**Exercise goal:**
Take the line with "collaborative filtering signals." and every line after it in the data. Transcribe them exactly, through the last.

**Information supplied:**

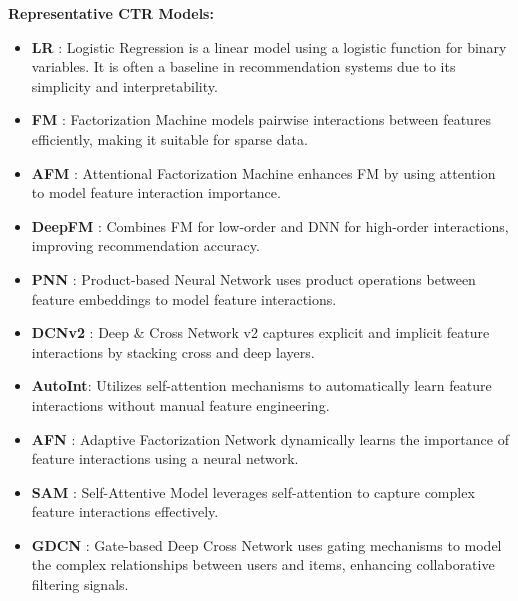 \textbf{Representative CTR Models:}
    \begin{itemize}[leftmargin=*,align=left]
        \item \textbf{LR} \cite{LR}: Logistic Regression is a linear model using a logistic function for binary variables. It is often a baseline in recommendation systems due to its simplicity and interpretability.
        \item \textbf{FM} \cite{FM}: Factorization Machine models pairwise interactions between features efficiently, making it suitable for sparse data.
        \item \textbf{AFM} \cite{AFM}: Attentional Factorization Machine enhances FM by using attention to model feature interaction importance.
        \item \textbf{DeepFM} \cite{DeepFM}: Combines FM for low-order and DNN for high-order interactions, improving recommendation accuracy.
            \item \textbf{PNN} \cite{PNN}: Product-based Neural Network uses product operations between feature embeddings to model feature interactions.
            \item \textbf{DCNv2} \cite{DCNv2}: Deep \& Cross Network v2 captures explicit and implicit feature interactions by stacking cross and deep layers.
            \item \textbf{AutoInt}\cite{AutoInt}: Utilizes self-attention mechanisms to automatically learn feature interactions without manual feature engineering.
            \item \textbf{AFN} \cite{AFN}: Adaptive Factorization Network dynamically learns the importance of feature interactions using a neural network.
            \item \textbf{SAM} \cite{SAM}: Self-Attentive Model leverages self-attention to capture complex feature interactions effectively.
            \item \textbf{GDCN} \cite{GDCN}: Gate-based Deep Cross Network uses gating mechanisms to model the complex relationships between users and items, enhancing collaborative filtering signals.
        \end{itemize}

**Written answer:**
            \item \textbf{GDCN} \cite{GDCN}: Gate-based Deep Cross Network uses gating mechanisms to model the complex relationships between users and items, enhancing collaborative filtering signals.
        \end{itemize}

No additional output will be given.